ASSIGNMENT —
Reproduce the listing below word for word, with no pictures.

GIVEN DATA —
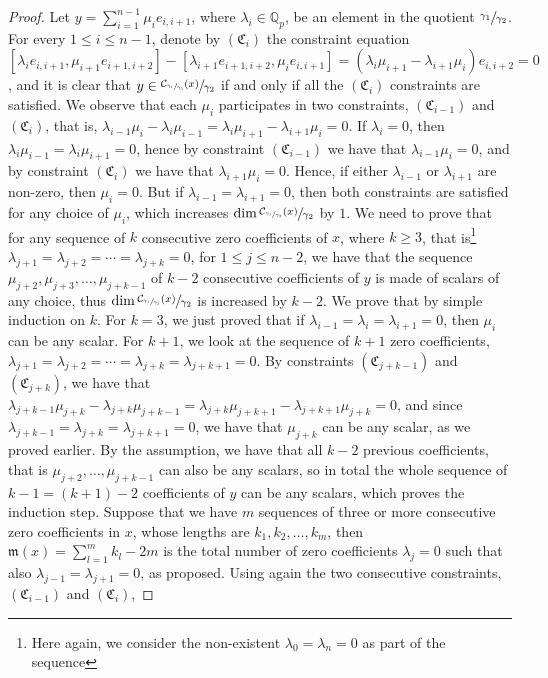 \documentclass[12pt]{article}
\begin{document}
\begin{proof}
Let $y=\sum_{i=1}^{n-1}\mu_i e_{i,i+1}$, where $\lambda_i\in\mathbb{Q}_p$, be an element in the quotient $\sfrac{\gamma_1}{\gamma_2}$.
For every $1\leq i\leq n-1$, denote by $(\mathfrak{C}_i)$ the constraint equation $[\lambda_i e_{i,i+1},\mu_{i+1}e_{i+1,i+2}]-[\lambda_{i+1}e_{i+1,i+2},\mu_i e_{i,i+1}]=(\lambda_i\mu_{i+1}-\lambda_{i+1}\mu_i)e_{i,i+2}=0$, and it is clear that $y\in\sfrac{\mathcal{C}_{\sfrac{\gamma_1}{\gamma_3}}(x)}{\gamma_2}$ if and only if all the $(\mathfrak{C}_i)$ constraints are satisfied. We observe that each $\mu_i$ participates in two constraints, $(\mathfrak{C}_{i-1})$ and $(\mathfrak{C}_i)$, that is, $\lambda_{i-1}\mu_i-\lambda_i\mu_{i-1}=\lambda_i\mu_{i+1}-\lambda_{i+1}\mu_i=0$. If $\lambda_i=0$, then $\lambda_i\mu_{i-1}=\lambda_i\mu_{i+1}=0$, hence by constraint $(\mathfrak{C}_{i-1})$ we have that $\lambda_{i-1}\mu_i=0$, and by constraint $(\mathfrak{C}_i)$ we have that $\lambda_{i+1}\mu_i=0$. Hence, if either $\lambda_{i-1}$ or $\lambda_{i+1}$ are non-zero, then $\mu_i=0$. But if $\lambda_{i-1}=\lambda_{i+1}=0$, then both constraints are satisfied for any choice of $\mu_i$, which increases $\dim\sfrac{\mathcal{C}_{\sfrac{\gamma_1}{\gamma_3}}(x)}{\gamma_2}$ by $1$. We need to prove that for any sequence of $k$ consecutive zero coefficients of $x$, where $k\geq 3$, that is\footnote{Here again, we consider the non-existent $\lambda_0=\lambda_n=0$ as part of the sequence} $\lambda_{j+1}=\lambda_{j+2}=\cdots=\lambda_{j+k}=0$, for $1\leq j\leq n-2$, we have that the sequence $\mu_{j+2},\mu_{j+3},\dots,\mu_{j+k-1}$ of $k-2$ consecutive coefficients of $y$ is made of scalars of any choice, thus $\dim\sfrac{\mathcal{C}_{\sfrac{\gamma_1}{\gamma_3}}(x)}{\gamma_2}$ is increased by $k-2$. We prove that by simple induction on $k$. For $k=3$, we just proved that if $\lambda_{i-1}=\lambda_i=\lambda_{i+1}=0$, then $\mu_i$ can be any scalar. For $k+1$, we look at the sequence of $k+1$ zero coefficients, $\lambda_{j+1}=\lambda_{j+2}=\cdots=\lambda_{j+k}=\lambda_{j+k+1}=0$. By constraints $(\mathfrak{C}_{j+k-1})$ and $(\mathfrak{C}_{j+k})$, we have that $\lambda_{j+k-1}\mu_{j+k}-\lambda_{j+k}\mu_{j+k-1}=\lambda_{j+k}\mu_{j+k+1}-\lambda_{j+k+1}\mu_{j+k}=0$, and since $\lambda_{j+k-1}=\lambda_{j+k}=\lambda_{j+k+1}=0$, we have that $\mu_{j+k}$ can be any scalar, as we proved earlier. By the assumption, we have that all $k-2$ previous coefficients, that is $\mu_{j+2},\dots,\mu_{j+k-1}$ can also be any scalars, so in total the whole sequence of $k-1=(k+1)-2$ coefficients of $y$ can be any scalars, which proves the induction step. Suppose that we have $m$ sequences of three or more consecutive zero coefficients in $x$, whose lengths are $k_1,k_2,\dots,k_m$, then $\mathfrak{m}(x)=\sum_{l=1}^m k_l-2m$ is the total number of zero coefficients $\lambda_j=0$ such that also $\lambda_{j-1}=\lambda_{j+1}=0$, as proposed. Using again the two consecutive constraints, $(\mathfrak{C}_{i-1})$ and $(\mathfrak{C}_i)$,

\end{proof}
\end{document}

ANSWER SECTION —
 \documentclass[12pt]{article}
\begin{document}
\begin{proof}
Let $y=\sum_{i=1}^{n-1}\mu_i e_{i,i+1}$, where $\lambda_i\in\mathbb{Q}_p$, be an element in the quotient $\sfrac{\gamma_1}{\gamma_2}$.
For every $1\leq i\leq n-1$, denote by $(\mathfrak{C}_i)$ the constraint equation $[\lambda_i e_{i,i+1},\mu_{i+1}e_{i+1,i+2}]-[\lambda_{i+1}e_{i+1,i+2},\mu_i e_{i,i+1}]=(\lambda_i\mu_{i+1}-\lambda_{i+1}\mu_i)e_{i,i+2}=0$, and it is clear that $y\in\sfrac{\mathcal{C}_{\sfrac{\gamma_1}{\gamma_3}}(x)}{\gamma_2}$ if and only if all the $(\mathfrak{C}_i)$ constraints are satisfied. We observe that each $\mu_i$ participates in two constraints, $(\mathfrak{C}_{i-1})$ and $(\mathfrak{C}_i)$, that is, $\lambda_{i-1}\mu_i-\lambda_i\mu_{i-1}=\lambda_i\mu_{i+1}-\lambda_{i+1}\mu_i=0$. If $\lambda_i=0$, then $\lambda_i\mu_{i-1}=\lambda_i\mu_{i+1}=0$, hence by constraint $(\mathfrak{C}_{i-1})$ we have that $\lambda_{i-1}\mu_i=0$, and by constraint $(\mathfrak{C}_i)$ we have that $\lambda_{i+1}\mu_i=0$. Hence, if either $\lambda_{i-1}$ or $\lambda_{i+1}$ are non-zero, then $\mu_i=0$. But if $\lambda_{i-1}=\lambda_{i+1}=0$, then both constraints are satisfied for any choice of $\mu_i$, which increases $\dim\sfrac{\mathcal{C}_{\sfrac{\gamma_1}{\gamma_3}}(x)}{\gamma_2}$ by $1$. We need to prove that for any sequence of $k$ consecutive zero coefficients of $x$, where $k\geq 3$, that is\footnote{Here again, we consider the non-existent $\lambda_0=\lambda_n=0$ as part of the sequence} $\lambda_{j+1}=\lambda_{j+2}=\cdots=\lambda_{j+k}=0$, for $1\leq j\leq n-2$, we have that the sequence $\mu_{j+2},\mu_{j+3},\dots,\mu_{j+k-1}$ of $k-2$ consecutive coefficients of $y$ is made of scalars of any choice, thus $\dim\sfrac{\mathcal{C}_{\sfrac{\gamma_1}{\gamma_3}}(x)}{\gamma_2}$ is increased by $k-2$. We prove that by simple induction on $k$. For $k=3$, we just proved that if $\lambda_{i-1}=\lambda_i=\lambda_{i+1}=0$, then $\mu_i$ can be any scalar. For $k+1$, we look at the sequence of $k+1$ zero coefficients, $\lambda_{j+1}=\lambda_{j+2}=\cdots=\lambda_{j+k}=\lambda_{j+k+1}=0$. By constraints $(\mathfrak{C}_{j+k-1})$ and $(\mathfrak{C}_{j+k})$, we have that $\lambda_{j+k-1}\mu_{j+k}-\lambda_{j+k}\mu_{j+k-1}=\lambda_{j+k}\mu_{j+k+1}-\lambda_{j+k+1}\mu_{j+k}=0$, and since $\lambda_{j+k-1}=\lambda_{j+k}=\lambda_{j+k+1}=0$, we have that $\mu_{j+k}$ can be any scalar, as we proved earlier. By the assumption, we have that all $k-2$ previous coefficients, that is $\mu_{j+2},\dots,\mu_{j+k-1}$ can also be any scalars, so in total the whole sequence of $k-1=(k+1)-2$ coefficients of $y$ can be any scalars, which proves the induction step. Suppose that we have $m$ sequences of three or more consecutive zero coefficients in $x$, whose lengths are $k_1,k_2,\dots,k_m$, then $\mathfrak{m}(x)=\sum_{l=1}^m k_l-2m$ is the total number of zero coefficients $\lambda_j=0$ such that also $\lambda_{j-1}=\lambda_{j+1}=0$, as proposed. Using again the two consecutive constraints, $(\mathfrak{C}_{i-1})$ and $(\mathfrak{C}_i)$,

\end{proof}
\end{document}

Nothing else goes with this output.